Slow takeoff : humans get pre AGI in the near future and then AGI. The Singularity is slow if humans have AGI in the near future if we assume that the price per transistor is expensive, and we assume that each inference instance of a running AGI is only marginally faster than humans and requires say $3.2 million USD in hardware. (If gpt-4 needs 128 H100s at inference time, albeit this hosts multiple parallel generation sessions). This is also why the AGI->ASI transition is slow. If you model it as an “intelligent search”, where merely thousands of AGI scale training runs are done to find an architecture that scales to ASI, then this requires 10^3 times as much hardware as getting to AGI. If that’s $100 billion, then ASI costs 100 trillion.

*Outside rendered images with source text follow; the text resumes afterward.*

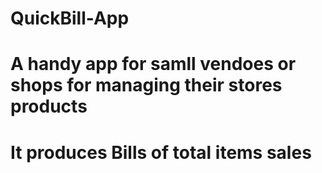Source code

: # QuickBill-App
# A handy app for samll vendoes or shops for managing their stores products 
# It produces Bills of total items sales 
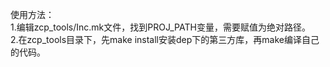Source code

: 使用方法：<br>
1.编辑zcp_tools/Inc.mk文件，找到PROJ_PATH变量，需要赋值为绝对路径。<br>
2.在zcp_tools目录下，先make install安装dep下的第三方库，再make编译自己的代码。<br>
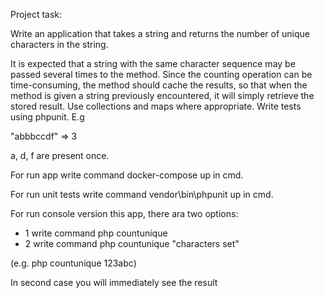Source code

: Project task:

Write an application that takes a string and returns the number of unique characters in the string.

It is expected that a string with the same character sequence may be passed several times to the method.
Since the counting operation can be time-consuming, the method should cache the results, so that when the method is given a string previously encountered, it will simply retrieve the stored result.
Use collections and maps where appropriate.
Write tests using phpunit.
E.g

"abbbccdf" => 3

a, d, f are present once.


For run app write command docker-compose up in cmd.

For run unit tests write command vendor\bin\phpunit up in cmd.

For run console version this app, there ara two options:
 - 1 write command php countunique
 - 2 write command php countunique "characters set"

(e.g. php countunique 123abc)


In second case you will immediately see the result

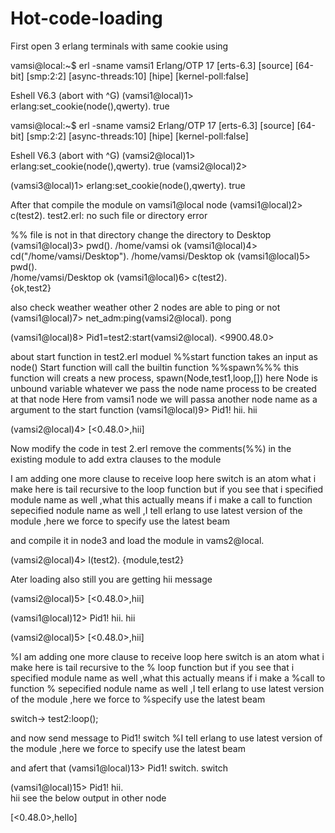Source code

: # Hot-code-loading

First open 3 erlang terminals with same cookie using 

vamsi@local:~$ erl -sname vamsi1
Erlang/OTP 17 [erts-6.3] [source] [64-bit] [smp:2:2] [async-threads:10] [hipe] [kernel-poll:false]

Eshell V6.3  (abort with ^G)
(vamsi1@local)1> erlang:set_cookie(node(),qwerty).
true

vamsi@local:~$ erl -sname vamsi2
Erlang/OTP 17 [erts-6.3] [source] [64-bit] [smp:2:2] [async-threads:10] [hipe] [kernel-poll:false]

Eshell V6.3  (abort with ^G)
(vamsi2@local)1> erlang:set_cookie(node(),qwerty).
true
(vamsi2@local)2> 



(vamsi3@local)1> erlang:set_cookie(node(),qwerty).
true


After that compile the module on vamsi1@local node
(vamsi1@local)2> c(test2).
test2.erl: no such file or directory
error

%% file is not in that directory change the directory to Desktop 
(vamsi1@local)3> pwd().
/home/vamsi
ok
(vamsi1@local)4> cd("/home/vamsi/Desktop").
/home/vamsi/Desktop
ok
(vamsi1@local)5> pwd().                    
/home/vamsi/Desktop
ok
(vamsi1@local)6> c(test2).                 
{ok,test2}


also check weather weather other 2 nodes are able to ping or not 
(vamsi1@local)7> net_adm:ping(vamsi2@local).
pong

(vamsi1@local)8> Pid1=test2:start(vamsi2@local).
<9900.48.0>

about start function in test2.erl moduel %%start function takes an input as node() Start function will call the builtin function %%spawn%%% this function will creats a new process, spawn(Node,test1,loop,[]) here Node is unbound variable whatever we pass the node name process to be created at that node Here from vamsi1 node we will passa another node name as a argument to the start function
(vamsi1@local)9> Pid1! hii.
hii

(vamsi2@local)4> [<0.48.0>,hii]


Now modify the code in test 2.erl remove the comments(%%) in  the existing module to add extra clauses to the module

I am adding one more clause to receive loop here switch is an atom what i make here is tail recursive to the 
       loop function but if you see that i specified module name as well ,what this actually means if i make a call to function
        sepecified nodule name as well ,I tell erlang to use latest version of the module ,here we force to specify use the 
        latest beam

and compile it in node3 and load the module in vams2@local.

(vamsi2@local)4> l(test2).
{module,test2}

Ater loading also still you are getting hii message 

(vamsi2@local)5> [<0.48.0>,hii]


(vamsi1@local)12> Pid1! hii.
hii


(vamsi2@local)5> [<0.48.0>,hii]

%I am adding one more clause to receive loop here switch is an atom what i make here is tail recursive to the 
    %   loop function but if you see that i specified module name as well ,what this actually means if i make a %call to function
 %       sepecified nodule name as well ,I tell erlang to use latest version of the module ,here we force to %specify use the latest beam 

switch->
    test2:loop();


and now send message to Pid1! switch 
%I tell erlang to use latest version of the module ,here we force to specify use the latest beam 

and afert that
(vamsi1@local)13> Pid1! switch.
switch

(vamsi1@local)15> Pid1! hii.   
hii
see the below output in other node 

[<0.48.0>,hello]





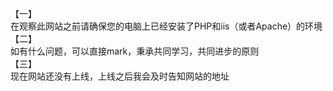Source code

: 【一】<br/>
在观察此网站之前请确保您的电脑上已经安装了PHP和iis（或者Apache）的环境<br/>
【二】<br/>
如有什么问题，可以直接mark，秉承共同学习，共同进步的原则<br/>
【三】<br/>
现在网站还没有上线，上线之后我会及时告知网站的地址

Fast Takeoff: humans are stuck or don’t attempt to find algorithms for general AI but keep making compute cheaper and cheaper and building more of it. You can also think of humans putting insecure GPUs just everywhere—for VR, for analyzing camera footage, for killer drones—as like putting red barrels full of diesel everywhere. Then once AGI exists, there is the compute to iterate thousands of training sessions and immediately find ASI and then all the network stacks protecting the GPUs are all human written. Before humans can react, the ASI exploits implementation bugs and copies itself all over, and recall all those killer drones...
Fast Takeoff is a specific chain reaction similar to an explosion or an avalanche. It’s dangerous because of the impulse function : you go from a world with just software to one with ASI essentially overnight, with ASI infesting everything. An explosion is bad not because of the air it moves but because the shockwave hits all at once.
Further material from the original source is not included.